§ **Task objective**: The expected output is a verbatim reprint of the lines from the beginning of the data that follows through the line that contains "METIS graph partitioner.".

§ **Data for analysis**:

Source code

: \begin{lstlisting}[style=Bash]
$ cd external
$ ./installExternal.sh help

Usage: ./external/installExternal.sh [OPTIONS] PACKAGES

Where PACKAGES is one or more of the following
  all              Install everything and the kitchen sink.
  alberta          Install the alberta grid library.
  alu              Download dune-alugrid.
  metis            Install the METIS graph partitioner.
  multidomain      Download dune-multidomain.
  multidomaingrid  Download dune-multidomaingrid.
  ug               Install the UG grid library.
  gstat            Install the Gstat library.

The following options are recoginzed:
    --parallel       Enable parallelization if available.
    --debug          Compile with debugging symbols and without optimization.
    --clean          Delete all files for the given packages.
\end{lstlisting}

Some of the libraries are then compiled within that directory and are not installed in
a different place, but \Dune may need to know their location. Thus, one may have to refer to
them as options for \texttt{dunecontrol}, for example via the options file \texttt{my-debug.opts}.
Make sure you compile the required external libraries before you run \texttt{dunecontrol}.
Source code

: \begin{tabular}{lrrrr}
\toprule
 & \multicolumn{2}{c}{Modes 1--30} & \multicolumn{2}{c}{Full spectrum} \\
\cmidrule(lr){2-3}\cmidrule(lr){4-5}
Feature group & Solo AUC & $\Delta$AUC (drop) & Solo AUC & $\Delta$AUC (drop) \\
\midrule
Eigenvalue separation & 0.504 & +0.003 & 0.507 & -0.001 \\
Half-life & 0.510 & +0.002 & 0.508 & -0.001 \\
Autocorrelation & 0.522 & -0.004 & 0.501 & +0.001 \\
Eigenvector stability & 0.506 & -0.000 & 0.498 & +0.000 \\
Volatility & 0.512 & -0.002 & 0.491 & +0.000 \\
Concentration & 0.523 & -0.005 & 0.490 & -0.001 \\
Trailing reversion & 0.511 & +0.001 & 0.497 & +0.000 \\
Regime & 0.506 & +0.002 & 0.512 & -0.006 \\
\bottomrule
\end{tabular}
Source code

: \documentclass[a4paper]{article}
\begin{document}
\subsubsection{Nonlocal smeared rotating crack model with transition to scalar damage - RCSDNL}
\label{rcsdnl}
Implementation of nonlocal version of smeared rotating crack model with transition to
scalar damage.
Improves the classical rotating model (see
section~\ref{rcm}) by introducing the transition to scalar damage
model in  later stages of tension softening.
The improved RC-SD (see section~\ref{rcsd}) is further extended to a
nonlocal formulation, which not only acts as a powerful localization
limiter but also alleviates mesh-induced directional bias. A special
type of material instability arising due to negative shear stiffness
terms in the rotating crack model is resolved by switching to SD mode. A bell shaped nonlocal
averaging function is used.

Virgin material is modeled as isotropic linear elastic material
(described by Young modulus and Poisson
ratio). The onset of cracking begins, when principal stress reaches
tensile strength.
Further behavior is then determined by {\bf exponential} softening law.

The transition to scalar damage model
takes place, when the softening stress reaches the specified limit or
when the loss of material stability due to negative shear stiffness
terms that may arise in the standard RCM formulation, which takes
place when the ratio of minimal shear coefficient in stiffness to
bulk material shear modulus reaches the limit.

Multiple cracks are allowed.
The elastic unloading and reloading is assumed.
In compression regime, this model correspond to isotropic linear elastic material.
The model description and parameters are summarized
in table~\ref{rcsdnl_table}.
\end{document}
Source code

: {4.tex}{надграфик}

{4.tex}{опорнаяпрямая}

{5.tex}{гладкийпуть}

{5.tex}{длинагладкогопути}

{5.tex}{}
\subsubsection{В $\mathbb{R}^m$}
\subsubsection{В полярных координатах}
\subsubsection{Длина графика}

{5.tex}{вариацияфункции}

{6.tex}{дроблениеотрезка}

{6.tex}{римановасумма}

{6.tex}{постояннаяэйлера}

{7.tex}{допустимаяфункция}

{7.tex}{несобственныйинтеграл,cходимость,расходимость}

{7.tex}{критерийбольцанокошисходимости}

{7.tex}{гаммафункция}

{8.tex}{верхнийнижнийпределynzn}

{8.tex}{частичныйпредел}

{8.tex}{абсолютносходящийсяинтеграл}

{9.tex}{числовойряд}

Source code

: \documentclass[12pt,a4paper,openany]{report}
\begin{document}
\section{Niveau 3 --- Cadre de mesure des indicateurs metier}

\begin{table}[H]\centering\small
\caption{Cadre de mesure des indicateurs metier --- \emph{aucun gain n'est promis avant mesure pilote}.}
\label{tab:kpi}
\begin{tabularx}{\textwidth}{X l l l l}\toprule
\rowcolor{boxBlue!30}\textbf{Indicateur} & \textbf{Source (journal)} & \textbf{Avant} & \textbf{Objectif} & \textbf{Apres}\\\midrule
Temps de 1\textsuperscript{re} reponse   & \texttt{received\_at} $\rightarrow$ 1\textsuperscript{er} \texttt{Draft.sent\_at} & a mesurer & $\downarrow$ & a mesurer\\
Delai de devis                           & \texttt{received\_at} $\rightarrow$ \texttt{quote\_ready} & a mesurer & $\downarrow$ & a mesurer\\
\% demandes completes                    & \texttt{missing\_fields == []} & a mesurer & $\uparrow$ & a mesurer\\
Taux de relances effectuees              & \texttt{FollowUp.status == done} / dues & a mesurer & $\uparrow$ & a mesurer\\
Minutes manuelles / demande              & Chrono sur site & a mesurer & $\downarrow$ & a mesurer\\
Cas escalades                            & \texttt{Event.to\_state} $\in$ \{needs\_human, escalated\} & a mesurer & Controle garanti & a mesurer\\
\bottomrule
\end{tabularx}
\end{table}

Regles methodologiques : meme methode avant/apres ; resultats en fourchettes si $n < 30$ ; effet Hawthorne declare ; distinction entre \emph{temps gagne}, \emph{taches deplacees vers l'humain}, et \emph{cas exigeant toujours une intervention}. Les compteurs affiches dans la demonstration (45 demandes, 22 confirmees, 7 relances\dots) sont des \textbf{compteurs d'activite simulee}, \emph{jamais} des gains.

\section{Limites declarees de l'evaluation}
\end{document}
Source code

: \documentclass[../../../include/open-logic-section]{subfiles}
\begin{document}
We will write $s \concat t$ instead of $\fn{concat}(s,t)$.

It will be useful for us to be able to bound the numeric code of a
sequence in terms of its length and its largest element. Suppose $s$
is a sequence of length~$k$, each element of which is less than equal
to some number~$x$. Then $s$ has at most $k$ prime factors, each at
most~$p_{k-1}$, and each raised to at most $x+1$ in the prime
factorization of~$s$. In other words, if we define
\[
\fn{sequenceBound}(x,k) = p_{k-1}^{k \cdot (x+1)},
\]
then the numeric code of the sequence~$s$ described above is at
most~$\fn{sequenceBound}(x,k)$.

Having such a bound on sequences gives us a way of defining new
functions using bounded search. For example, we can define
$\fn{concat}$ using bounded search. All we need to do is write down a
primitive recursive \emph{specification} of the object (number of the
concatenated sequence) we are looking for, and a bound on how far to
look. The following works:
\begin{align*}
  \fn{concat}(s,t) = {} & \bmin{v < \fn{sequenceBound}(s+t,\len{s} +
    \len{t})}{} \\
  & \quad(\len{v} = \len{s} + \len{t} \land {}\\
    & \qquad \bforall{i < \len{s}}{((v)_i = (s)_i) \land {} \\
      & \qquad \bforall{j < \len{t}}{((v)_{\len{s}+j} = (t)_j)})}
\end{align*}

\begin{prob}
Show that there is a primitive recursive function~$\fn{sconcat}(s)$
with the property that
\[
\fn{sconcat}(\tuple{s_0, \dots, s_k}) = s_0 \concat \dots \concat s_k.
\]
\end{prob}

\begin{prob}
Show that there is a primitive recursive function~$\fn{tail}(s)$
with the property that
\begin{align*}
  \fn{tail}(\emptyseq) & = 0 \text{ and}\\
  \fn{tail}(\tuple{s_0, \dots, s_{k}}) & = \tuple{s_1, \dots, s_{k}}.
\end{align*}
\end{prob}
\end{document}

§ **Task answer**:
Source code

: \begin{lstlisting}[style=Bash]
$ cd external
$ ./installExternal.sh help

Usage: ./external/installExternal.sh [OPTIONS] PACKAGES

Where PACKAGES is one or more of the following
  all              Install everything and the kitchen sink.
  alberta          Install the alberta grid library.
  alu              Download dune-alugrid.
  metis            Install the METIS graph partitioner.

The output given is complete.